Instructions to follow
Having found the line that holds "## 4.2 场景2 - 传递坏消息", give that line and all lines after it again, word for word, through the end of the data below.

Exercise materials
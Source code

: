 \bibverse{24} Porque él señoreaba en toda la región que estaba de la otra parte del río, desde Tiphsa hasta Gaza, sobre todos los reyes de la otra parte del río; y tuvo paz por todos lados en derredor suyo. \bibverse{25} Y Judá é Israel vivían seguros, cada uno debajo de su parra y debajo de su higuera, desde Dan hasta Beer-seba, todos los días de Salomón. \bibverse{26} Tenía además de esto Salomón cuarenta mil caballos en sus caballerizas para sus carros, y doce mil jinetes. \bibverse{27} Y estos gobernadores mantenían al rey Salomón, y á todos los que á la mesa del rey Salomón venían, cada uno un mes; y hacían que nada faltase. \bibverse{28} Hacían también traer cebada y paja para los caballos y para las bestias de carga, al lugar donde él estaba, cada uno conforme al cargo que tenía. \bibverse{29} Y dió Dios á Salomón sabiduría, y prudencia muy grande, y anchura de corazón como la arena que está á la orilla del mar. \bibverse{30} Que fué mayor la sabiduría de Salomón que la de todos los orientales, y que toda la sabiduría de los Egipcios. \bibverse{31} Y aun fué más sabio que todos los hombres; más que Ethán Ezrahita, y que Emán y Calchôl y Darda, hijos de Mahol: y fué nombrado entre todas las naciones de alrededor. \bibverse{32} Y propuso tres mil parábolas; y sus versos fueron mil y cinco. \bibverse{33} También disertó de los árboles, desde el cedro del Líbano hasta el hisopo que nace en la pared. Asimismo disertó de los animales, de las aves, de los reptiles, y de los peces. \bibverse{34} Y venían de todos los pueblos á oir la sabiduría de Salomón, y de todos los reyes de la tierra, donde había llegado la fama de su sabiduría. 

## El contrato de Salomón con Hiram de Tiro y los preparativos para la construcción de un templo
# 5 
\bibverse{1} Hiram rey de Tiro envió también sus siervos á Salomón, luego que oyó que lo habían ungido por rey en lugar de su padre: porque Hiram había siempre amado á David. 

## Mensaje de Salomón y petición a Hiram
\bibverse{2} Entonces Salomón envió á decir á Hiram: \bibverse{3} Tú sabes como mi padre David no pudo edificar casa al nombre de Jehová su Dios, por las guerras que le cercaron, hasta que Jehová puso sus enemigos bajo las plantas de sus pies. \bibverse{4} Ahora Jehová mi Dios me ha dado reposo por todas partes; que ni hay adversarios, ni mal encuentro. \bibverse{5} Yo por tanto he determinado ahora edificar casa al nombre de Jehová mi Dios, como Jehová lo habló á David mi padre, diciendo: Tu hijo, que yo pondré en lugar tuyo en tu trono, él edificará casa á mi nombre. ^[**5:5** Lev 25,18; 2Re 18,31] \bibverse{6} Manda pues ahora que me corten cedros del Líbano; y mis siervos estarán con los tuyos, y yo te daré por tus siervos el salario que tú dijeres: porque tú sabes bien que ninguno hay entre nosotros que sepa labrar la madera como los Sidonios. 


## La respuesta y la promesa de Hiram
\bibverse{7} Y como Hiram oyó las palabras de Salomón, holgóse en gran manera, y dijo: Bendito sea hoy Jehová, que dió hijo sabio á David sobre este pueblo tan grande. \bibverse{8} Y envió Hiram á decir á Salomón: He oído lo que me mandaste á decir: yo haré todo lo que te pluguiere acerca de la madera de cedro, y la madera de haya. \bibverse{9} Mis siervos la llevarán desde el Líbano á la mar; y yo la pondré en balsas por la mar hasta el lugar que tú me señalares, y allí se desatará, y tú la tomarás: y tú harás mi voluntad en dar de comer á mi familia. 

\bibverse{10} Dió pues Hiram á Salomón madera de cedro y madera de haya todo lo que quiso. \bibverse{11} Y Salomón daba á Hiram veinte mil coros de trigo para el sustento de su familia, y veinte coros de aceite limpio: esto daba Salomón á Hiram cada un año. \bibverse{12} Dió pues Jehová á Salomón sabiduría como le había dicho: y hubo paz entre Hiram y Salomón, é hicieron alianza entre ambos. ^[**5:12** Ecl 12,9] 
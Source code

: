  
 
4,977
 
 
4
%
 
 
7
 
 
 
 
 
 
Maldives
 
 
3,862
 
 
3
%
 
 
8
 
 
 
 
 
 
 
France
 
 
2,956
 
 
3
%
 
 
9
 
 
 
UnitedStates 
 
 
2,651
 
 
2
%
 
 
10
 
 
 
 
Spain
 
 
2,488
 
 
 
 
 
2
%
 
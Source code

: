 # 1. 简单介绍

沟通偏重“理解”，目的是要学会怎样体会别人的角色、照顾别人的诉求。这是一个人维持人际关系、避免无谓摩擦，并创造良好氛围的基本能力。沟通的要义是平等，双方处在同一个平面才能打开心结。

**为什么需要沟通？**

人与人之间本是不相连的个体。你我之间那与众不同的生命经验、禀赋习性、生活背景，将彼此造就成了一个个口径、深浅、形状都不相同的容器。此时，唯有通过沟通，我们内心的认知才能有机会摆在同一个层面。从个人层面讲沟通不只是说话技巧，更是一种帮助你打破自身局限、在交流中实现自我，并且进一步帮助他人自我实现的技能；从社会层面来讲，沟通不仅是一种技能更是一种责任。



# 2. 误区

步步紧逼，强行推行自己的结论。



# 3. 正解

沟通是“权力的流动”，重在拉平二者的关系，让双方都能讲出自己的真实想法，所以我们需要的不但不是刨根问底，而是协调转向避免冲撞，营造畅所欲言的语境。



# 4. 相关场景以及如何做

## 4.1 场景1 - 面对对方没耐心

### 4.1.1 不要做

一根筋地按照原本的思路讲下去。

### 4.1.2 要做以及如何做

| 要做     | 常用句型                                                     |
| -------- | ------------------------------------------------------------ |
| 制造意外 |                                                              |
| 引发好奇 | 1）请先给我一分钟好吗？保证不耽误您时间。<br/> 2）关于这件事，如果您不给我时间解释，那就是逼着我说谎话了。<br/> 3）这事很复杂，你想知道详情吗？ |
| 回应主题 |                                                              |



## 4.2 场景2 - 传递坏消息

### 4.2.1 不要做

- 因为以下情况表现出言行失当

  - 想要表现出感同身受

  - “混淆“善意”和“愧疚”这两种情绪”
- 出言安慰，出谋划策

Answer for this exercise
## 4.2 场景2 - 传递坏消息

### 4.2.1 不要做

- 因为以下情况表现出言行失当

  - 想要表现出感同身受

  - “混淆“善意”和“愧疚”这两种情绪”
- 出言安慰，出谋划策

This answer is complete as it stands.